(Work order):
In the entries below, filter for the word "textit" and copy every matching line.
-=-=-
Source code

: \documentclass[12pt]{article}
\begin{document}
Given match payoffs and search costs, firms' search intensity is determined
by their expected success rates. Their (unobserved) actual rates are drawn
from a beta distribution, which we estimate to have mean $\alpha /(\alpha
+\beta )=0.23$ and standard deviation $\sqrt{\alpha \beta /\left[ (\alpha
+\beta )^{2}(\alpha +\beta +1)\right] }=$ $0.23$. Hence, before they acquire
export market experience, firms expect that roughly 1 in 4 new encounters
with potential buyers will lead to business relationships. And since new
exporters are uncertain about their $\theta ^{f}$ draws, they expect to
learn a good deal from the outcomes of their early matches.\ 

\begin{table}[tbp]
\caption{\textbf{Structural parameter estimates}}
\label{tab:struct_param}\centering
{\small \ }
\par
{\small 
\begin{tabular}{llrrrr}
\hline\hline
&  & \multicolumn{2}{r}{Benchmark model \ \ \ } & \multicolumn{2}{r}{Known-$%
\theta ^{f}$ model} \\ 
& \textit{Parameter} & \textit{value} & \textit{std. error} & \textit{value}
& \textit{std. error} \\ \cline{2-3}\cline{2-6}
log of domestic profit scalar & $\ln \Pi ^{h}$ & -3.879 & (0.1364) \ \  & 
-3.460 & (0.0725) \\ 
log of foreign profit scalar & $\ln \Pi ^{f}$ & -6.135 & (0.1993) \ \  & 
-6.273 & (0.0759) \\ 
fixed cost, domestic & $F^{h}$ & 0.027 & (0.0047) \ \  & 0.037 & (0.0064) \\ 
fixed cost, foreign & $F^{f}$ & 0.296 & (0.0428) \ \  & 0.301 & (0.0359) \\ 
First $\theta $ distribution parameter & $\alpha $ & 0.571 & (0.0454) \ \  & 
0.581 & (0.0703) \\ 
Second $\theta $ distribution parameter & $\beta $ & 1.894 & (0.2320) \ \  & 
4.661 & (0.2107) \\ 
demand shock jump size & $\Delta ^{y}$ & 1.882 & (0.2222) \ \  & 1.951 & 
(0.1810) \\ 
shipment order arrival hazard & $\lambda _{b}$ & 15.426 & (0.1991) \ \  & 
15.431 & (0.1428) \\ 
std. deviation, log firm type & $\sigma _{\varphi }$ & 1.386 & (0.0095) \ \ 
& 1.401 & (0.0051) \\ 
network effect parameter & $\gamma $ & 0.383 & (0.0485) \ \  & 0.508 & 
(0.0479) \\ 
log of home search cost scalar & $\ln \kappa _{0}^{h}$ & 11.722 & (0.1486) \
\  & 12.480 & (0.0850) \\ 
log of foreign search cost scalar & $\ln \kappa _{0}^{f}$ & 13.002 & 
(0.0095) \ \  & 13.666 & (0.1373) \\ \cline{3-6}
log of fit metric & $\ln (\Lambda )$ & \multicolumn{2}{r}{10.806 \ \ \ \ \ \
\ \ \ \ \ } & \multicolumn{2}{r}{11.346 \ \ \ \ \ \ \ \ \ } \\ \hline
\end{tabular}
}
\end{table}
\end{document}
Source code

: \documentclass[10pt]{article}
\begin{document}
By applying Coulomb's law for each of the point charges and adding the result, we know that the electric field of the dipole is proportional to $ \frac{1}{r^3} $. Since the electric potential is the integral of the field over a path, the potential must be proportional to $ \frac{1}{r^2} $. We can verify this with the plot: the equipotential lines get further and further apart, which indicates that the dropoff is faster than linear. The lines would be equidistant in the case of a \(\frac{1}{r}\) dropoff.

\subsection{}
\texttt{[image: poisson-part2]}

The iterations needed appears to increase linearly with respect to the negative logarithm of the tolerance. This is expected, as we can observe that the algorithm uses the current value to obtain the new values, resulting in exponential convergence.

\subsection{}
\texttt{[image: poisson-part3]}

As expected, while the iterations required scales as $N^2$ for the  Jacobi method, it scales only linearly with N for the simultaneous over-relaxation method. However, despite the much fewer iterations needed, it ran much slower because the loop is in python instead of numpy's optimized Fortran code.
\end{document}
-=-=-
(Completed exercise):
& \textit{Parameter} & \textit{value} & \textit{std. error} & \textit{value}
& \textit{std. error} \\ \cline{2-3}\cline{2-6}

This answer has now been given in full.